**Work task:**
Of all the lines in the entries below, give again exactly those starting at the line containing "- ✅ Готовность к i18n" and ending at the line containing "die koloniale Besiedlung?**", both ends included, and no others.

---------------

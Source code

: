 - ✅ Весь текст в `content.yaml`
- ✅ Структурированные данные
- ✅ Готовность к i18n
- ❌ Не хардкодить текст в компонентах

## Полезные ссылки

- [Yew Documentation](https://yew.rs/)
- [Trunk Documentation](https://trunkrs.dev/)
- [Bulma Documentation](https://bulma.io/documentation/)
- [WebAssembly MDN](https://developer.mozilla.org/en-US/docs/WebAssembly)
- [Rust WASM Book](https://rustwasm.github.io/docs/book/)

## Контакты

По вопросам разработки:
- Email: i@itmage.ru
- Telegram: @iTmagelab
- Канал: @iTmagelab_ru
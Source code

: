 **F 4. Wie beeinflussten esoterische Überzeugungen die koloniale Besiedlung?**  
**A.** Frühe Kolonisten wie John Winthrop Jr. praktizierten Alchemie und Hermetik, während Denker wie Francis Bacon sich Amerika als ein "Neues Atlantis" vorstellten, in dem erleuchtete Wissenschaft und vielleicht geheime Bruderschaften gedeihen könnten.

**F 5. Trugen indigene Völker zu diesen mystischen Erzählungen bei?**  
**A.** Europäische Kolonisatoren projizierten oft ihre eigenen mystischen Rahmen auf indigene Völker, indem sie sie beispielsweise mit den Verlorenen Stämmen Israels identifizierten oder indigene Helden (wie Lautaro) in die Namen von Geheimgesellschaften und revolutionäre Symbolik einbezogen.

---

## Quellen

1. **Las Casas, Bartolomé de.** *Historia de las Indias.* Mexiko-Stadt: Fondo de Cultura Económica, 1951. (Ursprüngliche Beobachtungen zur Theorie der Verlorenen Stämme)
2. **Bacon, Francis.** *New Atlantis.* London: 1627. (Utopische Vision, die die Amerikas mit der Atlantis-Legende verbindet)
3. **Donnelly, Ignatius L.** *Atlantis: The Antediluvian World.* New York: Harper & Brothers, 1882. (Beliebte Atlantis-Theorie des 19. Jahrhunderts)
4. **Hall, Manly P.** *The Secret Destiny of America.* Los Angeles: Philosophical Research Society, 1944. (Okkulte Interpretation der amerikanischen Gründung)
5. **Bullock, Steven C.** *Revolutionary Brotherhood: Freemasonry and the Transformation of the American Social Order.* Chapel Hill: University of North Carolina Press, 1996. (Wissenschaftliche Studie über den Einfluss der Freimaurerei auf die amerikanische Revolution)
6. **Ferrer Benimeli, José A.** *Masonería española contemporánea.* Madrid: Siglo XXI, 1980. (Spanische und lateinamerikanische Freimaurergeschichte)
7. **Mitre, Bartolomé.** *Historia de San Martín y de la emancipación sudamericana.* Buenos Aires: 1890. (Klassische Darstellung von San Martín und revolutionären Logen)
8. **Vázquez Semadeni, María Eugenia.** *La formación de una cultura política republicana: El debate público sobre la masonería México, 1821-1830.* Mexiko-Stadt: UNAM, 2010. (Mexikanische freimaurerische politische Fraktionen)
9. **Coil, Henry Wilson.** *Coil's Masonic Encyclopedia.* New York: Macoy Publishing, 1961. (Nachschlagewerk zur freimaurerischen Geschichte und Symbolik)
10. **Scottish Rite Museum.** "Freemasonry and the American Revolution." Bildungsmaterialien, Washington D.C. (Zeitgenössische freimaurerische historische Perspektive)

---------------

**Solution for this problem:**
- ✅ Готовность к i18n
- ❌ Не хардкодить текст в компонентах

## Полезные ссылки

- [Yew Documentation](https://yew.rs/)
- [Trunk Documentation](https://trunkrs.dev/)
- [Bulma Documentation](https://bulma.io/documentation/)
- [WebAssembly MDN](https://developer.mozilla.org/en-US/docs/WebAssembly)
- [Rust WASM Book](https://rustwasm.github.io/docs/book/)

## Контакты

По вопросам разработки:
- Email: i@itmage.ru
- Telegram: @iTmagelab
- Канал: @iTmagelab_ru
Source code

: **F 4. Wie beeinflussten esoterische Überzeugungen die koloniale Besiedlung?**  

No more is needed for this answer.